The afternoon was gray and damp, but we soon worked up a sweat, plunging into the blackberries in search of our quarry. The half-buried sheets of weed barrier came loose with rewarding rips, and we could imagine the young trees breathing a little more easily. When our industrial trash bags were nearly overflowing, we lugged them back to the road and bid one another goodbye, streaked with mud and grinning with simple satisfaction.
Had the election results turned out differently, I might be looking back on the afternoon as a metaphor for broader kinds of recovery and restoration.
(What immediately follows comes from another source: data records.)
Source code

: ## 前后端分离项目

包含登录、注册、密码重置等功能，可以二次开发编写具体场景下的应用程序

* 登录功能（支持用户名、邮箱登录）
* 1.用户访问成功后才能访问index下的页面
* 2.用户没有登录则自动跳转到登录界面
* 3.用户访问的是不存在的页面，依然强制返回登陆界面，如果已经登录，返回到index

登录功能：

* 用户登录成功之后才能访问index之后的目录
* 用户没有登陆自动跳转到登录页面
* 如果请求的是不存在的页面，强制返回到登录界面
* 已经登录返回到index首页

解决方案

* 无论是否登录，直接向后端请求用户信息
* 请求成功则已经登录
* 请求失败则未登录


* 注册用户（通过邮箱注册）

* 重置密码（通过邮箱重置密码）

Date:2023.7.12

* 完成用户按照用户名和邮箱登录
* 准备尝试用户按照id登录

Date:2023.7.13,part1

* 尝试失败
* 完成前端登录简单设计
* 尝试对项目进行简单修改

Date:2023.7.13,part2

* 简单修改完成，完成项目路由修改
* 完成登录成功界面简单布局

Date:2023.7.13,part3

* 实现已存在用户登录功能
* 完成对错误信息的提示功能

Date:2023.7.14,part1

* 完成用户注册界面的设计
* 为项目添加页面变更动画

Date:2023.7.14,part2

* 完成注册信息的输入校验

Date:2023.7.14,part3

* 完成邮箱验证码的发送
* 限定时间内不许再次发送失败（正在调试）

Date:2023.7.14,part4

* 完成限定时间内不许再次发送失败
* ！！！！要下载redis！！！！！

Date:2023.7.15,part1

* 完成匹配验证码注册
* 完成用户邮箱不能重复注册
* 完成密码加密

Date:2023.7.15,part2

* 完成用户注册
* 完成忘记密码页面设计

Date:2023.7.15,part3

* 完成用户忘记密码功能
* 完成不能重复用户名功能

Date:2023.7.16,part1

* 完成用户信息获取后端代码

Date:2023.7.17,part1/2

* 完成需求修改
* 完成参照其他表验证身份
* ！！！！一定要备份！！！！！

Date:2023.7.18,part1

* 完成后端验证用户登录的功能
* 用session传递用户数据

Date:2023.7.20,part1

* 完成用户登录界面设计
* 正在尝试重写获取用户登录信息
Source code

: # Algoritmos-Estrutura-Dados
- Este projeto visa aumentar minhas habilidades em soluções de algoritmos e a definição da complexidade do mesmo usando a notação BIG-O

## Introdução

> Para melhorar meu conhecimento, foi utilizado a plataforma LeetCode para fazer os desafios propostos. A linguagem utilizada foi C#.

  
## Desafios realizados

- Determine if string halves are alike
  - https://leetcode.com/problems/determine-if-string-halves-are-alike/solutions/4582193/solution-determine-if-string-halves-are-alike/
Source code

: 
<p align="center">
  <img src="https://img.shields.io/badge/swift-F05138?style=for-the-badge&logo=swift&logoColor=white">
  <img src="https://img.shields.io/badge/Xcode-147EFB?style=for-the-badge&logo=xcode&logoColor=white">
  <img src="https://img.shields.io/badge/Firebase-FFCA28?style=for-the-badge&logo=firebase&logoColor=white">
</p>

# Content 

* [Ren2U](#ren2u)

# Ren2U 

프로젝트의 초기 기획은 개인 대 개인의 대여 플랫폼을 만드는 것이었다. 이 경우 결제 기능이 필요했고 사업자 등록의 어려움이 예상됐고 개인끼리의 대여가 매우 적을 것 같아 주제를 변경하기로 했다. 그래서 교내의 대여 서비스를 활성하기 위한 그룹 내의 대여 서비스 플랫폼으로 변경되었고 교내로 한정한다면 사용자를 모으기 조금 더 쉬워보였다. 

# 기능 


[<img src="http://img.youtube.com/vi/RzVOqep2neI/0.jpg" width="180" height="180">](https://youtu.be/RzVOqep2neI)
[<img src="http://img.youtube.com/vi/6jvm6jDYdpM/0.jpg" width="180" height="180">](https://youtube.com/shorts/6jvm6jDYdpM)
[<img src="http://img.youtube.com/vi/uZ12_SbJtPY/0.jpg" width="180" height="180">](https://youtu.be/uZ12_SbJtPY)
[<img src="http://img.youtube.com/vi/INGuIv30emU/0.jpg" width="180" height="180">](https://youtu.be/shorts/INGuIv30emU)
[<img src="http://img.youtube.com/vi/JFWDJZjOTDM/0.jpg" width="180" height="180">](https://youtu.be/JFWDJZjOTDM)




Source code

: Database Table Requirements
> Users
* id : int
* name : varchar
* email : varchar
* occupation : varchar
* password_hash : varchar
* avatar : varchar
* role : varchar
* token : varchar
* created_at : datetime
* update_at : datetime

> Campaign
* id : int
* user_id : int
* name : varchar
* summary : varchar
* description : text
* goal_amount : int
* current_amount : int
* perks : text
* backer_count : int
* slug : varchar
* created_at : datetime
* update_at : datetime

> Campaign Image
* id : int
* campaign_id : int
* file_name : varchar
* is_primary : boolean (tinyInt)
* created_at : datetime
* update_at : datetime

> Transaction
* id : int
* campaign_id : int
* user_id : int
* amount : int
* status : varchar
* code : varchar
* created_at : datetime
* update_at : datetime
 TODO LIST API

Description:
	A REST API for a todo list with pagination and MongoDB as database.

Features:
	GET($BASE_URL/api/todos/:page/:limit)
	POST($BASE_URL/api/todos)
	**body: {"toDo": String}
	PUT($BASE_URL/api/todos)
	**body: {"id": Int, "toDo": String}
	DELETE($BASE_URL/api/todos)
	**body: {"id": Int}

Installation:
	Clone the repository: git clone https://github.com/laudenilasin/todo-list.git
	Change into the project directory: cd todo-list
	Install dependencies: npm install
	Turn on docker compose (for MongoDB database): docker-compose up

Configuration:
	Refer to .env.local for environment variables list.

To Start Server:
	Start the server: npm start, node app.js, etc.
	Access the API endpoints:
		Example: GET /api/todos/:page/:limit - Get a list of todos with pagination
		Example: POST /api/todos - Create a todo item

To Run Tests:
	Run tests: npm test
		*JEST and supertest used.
But as it was, victory went to the campaign that distorted the past, sold a fantasy about the future, and abused the facts at every turn.
So I’ll skip the metaphor-making and tell you what I know to be true: The lessons that engineers, ecologists, and river advocates learned during the demolition of the Condit Dam were later applied to the removal of the Elwha and Glines Canyon dams from the Elwha River on Washington’s Olympic Peninsula. That accumulated knowledge, in turn, informed this year’s removal of four dams from the Klamath River in southern Oregon and northern California, an epic undertaking that freed some 400 miles of salmon habitat.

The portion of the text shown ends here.